> **PROBLEM REQUIREMENTS**: Transcribe the material from its first line onward, ending with the line that contains "- Je k dispozici" and adding nothing beyond it.

> **DATASET EXTRACT**:
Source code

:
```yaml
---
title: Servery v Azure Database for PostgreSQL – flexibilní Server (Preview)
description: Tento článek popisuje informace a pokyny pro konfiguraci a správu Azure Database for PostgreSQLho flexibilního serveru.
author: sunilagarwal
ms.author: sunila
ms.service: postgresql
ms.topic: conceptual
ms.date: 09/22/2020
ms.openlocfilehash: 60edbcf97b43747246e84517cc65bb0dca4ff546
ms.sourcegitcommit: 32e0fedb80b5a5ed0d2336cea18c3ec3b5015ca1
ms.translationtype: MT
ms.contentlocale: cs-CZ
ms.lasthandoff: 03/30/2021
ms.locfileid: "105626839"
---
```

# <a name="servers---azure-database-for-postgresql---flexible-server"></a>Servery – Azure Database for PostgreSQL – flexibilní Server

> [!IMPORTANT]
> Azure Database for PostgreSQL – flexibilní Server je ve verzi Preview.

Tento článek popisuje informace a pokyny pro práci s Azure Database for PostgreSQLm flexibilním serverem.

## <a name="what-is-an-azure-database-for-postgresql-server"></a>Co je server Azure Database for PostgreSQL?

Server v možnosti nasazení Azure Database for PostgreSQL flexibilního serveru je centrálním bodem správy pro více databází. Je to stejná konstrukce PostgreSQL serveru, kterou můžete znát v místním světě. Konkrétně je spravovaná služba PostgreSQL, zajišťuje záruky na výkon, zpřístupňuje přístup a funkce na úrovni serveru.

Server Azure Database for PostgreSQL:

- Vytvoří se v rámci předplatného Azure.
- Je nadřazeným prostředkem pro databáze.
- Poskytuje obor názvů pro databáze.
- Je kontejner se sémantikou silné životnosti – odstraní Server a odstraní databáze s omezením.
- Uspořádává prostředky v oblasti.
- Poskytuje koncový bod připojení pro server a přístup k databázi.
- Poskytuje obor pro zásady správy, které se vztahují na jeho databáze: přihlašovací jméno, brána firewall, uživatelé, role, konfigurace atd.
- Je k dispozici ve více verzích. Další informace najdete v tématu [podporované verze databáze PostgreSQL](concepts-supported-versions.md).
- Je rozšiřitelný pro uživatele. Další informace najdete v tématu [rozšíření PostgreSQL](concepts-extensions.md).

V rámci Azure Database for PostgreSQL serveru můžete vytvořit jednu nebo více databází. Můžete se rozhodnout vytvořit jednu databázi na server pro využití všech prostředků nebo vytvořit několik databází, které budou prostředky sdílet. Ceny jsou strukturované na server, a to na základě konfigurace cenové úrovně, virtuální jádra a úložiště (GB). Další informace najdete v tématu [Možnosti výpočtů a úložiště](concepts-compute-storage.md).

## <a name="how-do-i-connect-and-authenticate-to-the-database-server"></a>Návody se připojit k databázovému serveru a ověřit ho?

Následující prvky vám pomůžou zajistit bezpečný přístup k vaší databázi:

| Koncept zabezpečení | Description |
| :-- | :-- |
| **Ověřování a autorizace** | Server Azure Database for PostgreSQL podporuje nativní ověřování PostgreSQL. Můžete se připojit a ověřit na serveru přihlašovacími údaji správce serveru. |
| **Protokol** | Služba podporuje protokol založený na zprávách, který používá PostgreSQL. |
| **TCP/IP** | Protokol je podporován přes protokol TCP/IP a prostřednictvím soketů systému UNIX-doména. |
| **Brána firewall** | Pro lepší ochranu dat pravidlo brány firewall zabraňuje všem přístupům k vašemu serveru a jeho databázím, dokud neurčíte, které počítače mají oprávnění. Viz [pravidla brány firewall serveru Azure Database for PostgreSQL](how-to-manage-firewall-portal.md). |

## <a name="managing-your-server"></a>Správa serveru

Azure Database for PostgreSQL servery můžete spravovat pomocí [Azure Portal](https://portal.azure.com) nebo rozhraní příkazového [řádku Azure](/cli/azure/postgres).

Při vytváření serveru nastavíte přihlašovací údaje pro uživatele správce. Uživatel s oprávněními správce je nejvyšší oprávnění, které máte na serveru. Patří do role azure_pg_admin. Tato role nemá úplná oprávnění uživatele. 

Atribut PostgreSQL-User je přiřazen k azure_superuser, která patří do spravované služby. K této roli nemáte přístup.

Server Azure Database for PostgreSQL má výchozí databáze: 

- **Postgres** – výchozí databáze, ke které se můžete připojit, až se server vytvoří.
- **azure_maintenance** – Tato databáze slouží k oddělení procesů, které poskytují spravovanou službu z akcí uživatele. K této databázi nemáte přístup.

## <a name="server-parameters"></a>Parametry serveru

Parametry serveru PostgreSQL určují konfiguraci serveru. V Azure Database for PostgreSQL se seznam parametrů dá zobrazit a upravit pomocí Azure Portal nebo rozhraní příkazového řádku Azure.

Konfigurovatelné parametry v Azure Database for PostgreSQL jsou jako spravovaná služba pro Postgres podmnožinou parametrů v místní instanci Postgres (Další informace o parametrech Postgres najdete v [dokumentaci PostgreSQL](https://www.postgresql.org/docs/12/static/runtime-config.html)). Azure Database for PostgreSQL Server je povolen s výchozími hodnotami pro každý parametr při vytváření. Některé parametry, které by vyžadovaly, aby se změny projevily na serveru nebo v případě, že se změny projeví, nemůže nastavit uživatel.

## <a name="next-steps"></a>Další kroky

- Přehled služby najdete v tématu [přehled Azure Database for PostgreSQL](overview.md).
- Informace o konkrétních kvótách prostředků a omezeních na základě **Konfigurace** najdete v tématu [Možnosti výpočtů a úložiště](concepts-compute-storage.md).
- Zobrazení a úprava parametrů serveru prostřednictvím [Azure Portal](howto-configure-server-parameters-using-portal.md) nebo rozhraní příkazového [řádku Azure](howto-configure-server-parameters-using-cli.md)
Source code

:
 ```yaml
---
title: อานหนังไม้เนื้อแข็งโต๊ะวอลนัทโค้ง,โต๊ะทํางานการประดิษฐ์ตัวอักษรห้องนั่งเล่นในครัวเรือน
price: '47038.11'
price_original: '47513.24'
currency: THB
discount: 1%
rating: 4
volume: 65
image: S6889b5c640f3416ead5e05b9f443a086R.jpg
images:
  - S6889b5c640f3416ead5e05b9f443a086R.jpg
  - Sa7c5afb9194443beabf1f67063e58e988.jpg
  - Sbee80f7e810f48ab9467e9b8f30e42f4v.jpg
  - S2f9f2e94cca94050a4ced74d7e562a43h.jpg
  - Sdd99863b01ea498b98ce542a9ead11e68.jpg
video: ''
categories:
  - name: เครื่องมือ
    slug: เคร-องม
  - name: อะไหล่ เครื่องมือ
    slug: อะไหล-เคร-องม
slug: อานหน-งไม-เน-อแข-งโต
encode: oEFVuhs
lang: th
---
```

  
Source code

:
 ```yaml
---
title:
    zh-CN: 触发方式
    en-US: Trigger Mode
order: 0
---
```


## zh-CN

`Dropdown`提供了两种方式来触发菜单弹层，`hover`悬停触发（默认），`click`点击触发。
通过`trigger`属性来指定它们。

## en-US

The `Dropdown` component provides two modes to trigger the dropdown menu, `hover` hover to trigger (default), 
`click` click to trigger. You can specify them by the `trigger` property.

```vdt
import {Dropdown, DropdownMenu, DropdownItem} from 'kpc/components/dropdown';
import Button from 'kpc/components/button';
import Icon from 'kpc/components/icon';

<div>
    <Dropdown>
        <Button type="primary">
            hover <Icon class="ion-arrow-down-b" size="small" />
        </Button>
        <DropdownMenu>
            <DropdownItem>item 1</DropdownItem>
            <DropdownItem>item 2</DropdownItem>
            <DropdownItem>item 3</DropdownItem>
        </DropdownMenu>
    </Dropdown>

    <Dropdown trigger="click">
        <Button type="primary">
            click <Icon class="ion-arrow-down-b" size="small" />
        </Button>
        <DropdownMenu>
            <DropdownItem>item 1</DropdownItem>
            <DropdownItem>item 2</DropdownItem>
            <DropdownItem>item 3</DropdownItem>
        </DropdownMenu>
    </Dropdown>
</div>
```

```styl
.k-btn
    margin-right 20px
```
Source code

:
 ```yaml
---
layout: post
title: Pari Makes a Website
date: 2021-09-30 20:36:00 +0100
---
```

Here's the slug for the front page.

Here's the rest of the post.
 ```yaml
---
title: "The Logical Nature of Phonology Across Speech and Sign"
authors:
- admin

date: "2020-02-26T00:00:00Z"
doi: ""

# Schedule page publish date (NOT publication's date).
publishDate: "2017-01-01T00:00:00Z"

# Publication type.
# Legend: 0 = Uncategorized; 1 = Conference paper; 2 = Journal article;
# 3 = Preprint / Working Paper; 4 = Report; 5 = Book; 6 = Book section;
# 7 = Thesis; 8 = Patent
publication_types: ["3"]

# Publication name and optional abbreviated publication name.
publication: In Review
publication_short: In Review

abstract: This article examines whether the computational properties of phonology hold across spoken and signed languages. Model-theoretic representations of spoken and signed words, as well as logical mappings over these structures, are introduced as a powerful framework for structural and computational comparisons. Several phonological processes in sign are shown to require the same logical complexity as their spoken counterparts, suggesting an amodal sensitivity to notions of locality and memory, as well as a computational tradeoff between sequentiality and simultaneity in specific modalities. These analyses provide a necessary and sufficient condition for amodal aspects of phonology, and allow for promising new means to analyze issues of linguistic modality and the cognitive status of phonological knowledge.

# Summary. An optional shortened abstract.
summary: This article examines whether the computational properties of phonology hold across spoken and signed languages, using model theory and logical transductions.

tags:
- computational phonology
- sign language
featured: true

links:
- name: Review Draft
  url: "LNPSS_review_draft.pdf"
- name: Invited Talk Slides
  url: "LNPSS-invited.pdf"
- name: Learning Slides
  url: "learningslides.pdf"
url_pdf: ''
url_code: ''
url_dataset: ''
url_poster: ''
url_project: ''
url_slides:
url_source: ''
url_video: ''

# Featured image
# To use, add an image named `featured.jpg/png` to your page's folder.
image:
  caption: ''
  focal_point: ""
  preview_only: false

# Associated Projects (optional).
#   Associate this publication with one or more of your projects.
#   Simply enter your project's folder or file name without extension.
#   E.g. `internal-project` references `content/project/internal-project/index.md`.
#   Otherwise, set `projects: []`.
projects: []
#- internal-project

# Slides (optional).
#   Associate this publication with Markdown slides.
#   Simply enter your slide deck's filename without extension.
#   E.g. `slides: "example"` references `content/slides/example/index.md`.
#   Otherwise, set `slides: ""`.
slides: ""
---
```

> **EXERCISE RESPONSE**:
Source code

:
```yaml
---
title: Servery v Azure Database for PostgreSQL – flexibilní Server (Preview)
description: Tento článek popisuje informace a pokyny pro konfiguraci a správu Azure Database for PostgreSQLho flexibilního serveru.
author: sunilagarwal
ms.author: sunila
ms.service: postgresql
ms.topic: conceptual
ms.date: 09/22/2020
ms.openlocfilehash: 60edbcf97b43747246e84517cc65bb0dca4ff546
ms.sourcegitcommit: 32e0fedb80b5a5ed0d2336cea18c3ec3b5015ca1
ms.translationtype: MT
ms.contentlocale: cs-CZ
ms.lasthandoff: 03/30/2021
ms.locfileid: "105626839"
---
```

# <a name="servers---azure-database-for-postgresql---flexible-server"></a>Servery – Azure Database for PostgreSQL – flexibilní Server

> [!IMPORTANT]
> Azure Database for PostgreSQL – flexibilní Server je ve verzi Preview.

Tento článek popisuje informace a pokyny pro práci s Azure Database for PostgreSQLm flexibilním serverem.

## <a name="what-is-an-azure-database-for-postgresql-server"></a>Co je server Azure Database for PostgreSQL?

Server v možnosti nasazení Azure Database for PostgreSQL flexibilního serveru je centrálním bodem správy pro více databází. Je to stejná konstrukce PostgreSQL serveru, kterou můžete znát v místním světě. Konkrétně je spravovaná služba PostgreSQL, zajišťuje záruky na výkon, zpřístupňuje přístup a funkce na úrovni serveru.

Server Azure Database for PostgreSQL:

- Vytvoří se v rámci předplatného Azure.
- Je nadřazeným prostředkem pro databáze.
- Poskytuje obor názvů pro databáze.
- Je kontejner se sémantikou silné životnosti – odstraní Server a odstraní databáze s omezením.
- Uspořádává prostředky v oblasti.
- Poskytuje koncový bod připojení pro server a přístup k databázi.
- Poskytuje obor pro zásady správy, které se vztahují na jeho databáze: přihlašovací jméno, brána firewall, uživatelé, role, konfigurace atd.
- Je k dispozici ve více verzích. Další informace najdete v tématu [podporované verze databáze PostgreSQL](concepts-supported-versions.md).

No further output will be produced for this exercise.